On September 27, 2013 Diego Alejandro Taboada, President of ICB, received a phone call.  According to the caller, ICB had received the BBVA Foundation’s Award for Biodiversity Conservation in Latin America for “its extraordinary contribution over more than forty years to the understanding and conservation of the southern right whale.”
BBVA FoundationThe BBVA Foundation Awards for Biodiversity Conservation “recognize organizations carrying forward environmental conservation policies and projects, and the efforts of communicators who have placed their abilities at the service of protecting our natural heritage. Established in 2004, the three categories carry a combined cash prize of 580,000 euros, placing them among the foremost international awards in the realm of the environment.”
ICB was given the award,
 for its extraordinary contribution for over 40 years to the understanding and conservation of southern right whales, a species recovering from overhunting. ICB’s projects and research extend from monitoring the population to establishing marine protected areas and the identification of new threats, such as climate change. At the same time, their initiatives have created an international awareness of an emblematic species and the development of a baseline for its conservation, in a way that is compatible with the sustainable development of costal communities.
ICB and OA team at Península Valdés in 2000The Instituto de Conservacion de Ballenas is an Argentine non-profit organization dedicated to the conservation of whales and their environment through research and education. It was founded in Buenos Aires in 1996 when it established an affiliation with Ocean Alliance to conduct the Right Whale Program in Argentina. The Right Whale Program was founded in 1970 by Dr. Roger Payne when he began studying the population of southern right whales that use the gulfs of Península Valdés, Argentina as a calving ground. Dr. Payne discovered he could photo-identify individual right whales from the pattern of callosities on their heads, in the same way that finger prints are used to identify humans. The study has become the world’s longest continuous study of a large whale based on following the lives of known individuals, some for more than 40 years.
Diego Taboada describes how it felt to receive the call, “It is a huge honor to receive this award.
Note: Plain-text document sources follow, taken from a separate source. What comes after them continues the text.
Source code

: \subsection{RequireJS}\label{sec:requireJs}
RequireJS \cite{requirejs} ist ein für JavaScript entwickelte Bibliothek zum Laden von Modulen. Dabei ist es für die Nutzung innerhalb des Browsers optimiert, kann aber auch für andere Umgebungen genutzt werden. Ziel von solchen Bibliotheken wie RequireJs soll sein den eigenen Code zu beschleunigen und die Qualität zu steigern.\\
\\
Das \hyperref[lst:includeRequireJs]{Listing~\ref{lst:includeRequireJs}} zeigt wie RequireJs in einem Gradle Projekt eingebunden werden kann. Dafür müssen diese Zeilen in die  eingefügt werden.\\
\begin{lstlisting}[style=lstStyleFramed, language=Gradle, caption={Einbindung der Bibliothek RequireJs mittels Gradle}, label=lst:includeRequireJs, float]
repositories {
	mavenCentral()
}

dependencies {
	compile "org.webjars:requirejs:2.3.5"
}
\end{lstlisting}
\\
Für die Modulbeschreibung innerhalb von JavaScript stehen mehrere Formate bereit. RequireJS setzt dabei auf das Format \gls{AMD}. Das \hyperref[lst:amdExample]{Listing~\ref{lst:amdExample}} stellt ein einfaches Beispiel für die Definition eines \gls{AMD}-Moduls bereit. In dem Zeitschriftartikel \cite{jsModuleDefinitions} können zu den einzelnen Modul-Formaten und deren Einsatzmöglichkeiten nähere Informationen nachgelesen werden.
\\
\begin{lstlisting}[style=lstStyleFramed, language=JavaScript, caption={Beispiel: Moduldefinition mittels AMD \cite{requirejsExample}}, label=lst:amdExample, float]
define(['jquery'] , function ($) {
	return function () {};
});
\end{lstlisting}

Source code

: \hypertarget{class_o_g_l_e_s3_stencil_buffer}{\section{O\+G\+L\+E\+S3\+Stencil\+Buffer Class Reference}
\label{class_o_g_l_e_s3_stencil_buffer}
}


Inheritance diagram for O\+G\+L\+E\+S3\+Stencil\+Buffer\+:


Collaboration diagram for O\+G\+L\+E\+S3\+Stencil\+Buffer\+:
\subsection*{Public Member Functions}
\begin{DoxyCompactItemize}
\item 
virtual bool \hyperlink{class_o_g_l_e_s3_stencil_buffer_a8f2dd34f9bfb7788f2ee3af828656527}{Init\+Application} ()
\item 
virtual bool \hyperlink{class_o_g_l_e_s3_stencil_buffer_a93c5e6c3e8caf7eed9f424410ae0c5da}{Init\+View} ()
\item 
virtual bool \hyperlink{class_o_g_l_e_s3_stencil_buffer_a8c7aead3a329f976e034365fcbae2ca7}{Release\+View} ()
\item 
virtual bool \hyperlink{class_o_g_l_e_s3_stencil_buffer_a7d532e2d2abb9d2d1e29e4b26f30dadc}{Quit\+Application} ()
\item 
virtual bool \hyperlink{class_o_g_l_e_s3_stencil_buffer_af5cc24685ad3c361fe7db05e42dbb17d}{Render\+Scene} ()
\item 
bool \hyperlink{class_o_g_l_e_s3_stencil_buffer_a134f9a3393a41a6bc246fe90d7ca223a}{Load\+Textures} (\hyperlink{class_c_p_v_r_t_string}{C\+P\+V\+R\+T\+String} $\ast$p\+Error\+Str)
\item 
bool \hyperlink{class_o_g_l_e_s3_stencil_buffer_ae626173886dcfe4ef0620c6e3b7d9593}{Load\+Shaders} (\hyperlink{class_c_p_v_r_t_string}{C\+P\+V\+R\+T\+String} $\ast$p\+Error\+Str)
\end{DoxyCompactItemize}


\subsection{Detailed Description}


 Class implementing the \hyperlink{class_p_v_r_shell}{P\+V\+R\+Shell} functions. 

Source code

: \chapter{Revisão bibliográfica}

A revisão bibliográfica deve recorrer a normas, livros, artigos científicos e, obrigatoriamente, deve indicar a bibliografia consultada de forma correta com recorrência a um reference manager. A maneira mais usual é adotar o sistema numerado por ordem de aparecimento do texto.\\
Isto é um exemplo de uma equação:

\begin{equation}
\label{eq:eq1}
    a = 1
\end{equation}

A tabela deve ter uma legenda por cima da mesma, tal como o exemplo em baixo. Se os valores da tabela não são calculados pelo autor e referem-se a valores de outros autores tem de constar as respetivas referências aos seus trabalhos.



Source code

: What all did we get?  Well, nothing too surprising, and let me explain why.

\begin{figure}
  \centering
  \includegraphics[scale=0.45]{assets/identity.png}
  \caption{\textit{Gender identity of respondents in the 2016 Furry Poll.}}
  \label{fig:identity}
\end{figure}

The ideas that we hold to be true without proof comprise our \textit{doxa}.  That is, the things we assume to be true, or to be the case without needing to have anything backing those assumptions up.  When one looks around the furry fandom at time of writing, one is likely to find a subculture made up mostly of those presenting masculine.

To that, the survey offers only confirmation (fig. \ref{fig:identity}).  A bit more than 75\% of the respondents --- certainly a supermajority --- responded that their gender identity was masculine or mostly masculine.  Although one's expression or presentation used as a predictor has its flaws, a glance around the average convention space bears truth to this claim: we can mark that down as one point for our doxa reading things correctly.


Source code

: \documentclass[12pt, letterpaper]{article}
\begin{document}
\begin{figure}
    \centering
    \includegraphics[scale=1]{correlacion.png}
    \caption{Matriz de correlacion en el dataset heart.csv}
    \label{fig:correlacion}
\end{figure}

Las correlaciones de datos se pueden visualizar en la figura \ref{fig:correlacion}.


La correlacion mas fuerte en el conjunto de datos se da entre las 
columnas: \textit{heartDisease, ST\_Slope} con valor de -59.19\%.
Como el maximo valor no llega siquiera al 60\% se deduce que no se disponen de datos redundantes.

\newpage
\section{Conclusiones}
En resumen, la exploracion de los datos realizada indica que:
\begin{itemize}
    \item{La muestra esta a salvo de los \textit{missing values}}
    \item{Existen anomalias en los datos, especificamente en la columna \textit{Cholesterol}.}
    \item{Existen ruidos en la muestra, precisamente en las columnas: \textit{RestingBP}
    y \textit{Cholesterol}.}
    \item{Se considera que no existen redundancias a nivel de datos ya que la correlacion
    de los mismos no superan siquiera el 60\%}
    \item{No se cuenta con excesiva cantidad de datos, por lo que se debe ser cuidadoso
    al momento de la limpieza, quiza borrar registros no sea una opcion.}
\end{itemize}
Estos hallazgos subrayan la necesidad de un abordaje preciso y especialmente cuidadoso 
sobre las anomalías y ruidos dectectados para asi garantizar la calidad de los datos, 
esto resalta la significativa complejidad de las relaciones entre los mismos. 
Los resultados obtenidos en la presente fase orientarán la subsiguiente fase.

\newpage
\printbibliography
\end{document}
Non-lethal research and the growth of whale watch tourism have changed our perspective on these marine giants, increasingly seen as indicators of the health of our oceans. In the past it was whaling that was the main threat to the animals’ survival, and campaigns rightly focused on getting the practice banned; but now, the risks have multiplied and threaten not just whales but marine biodiversity as a whole. So to protect them is also to protect ourselves!”
Gull Attack on Right Whale The identification of individual whales has permitted researchers of ICB and Ocean Alliance, working in cooperation with scientists in a variety of institutions in Argentina and abroad, to study the size and growth rate of the population, monitor unique biological phenomena such as gull attacks on living whales to eat their skin, and the inheritance of foraging locations. They have also shown that climate change is affecting the reproductive rates of right whales, along with studies of the whales’ behavior, nutrition, genetics, toxicology and health. ICB provides results from all of its studies to Argentine authorities responsible for managing the whales and their habitat and to the general public through the media and educational programs.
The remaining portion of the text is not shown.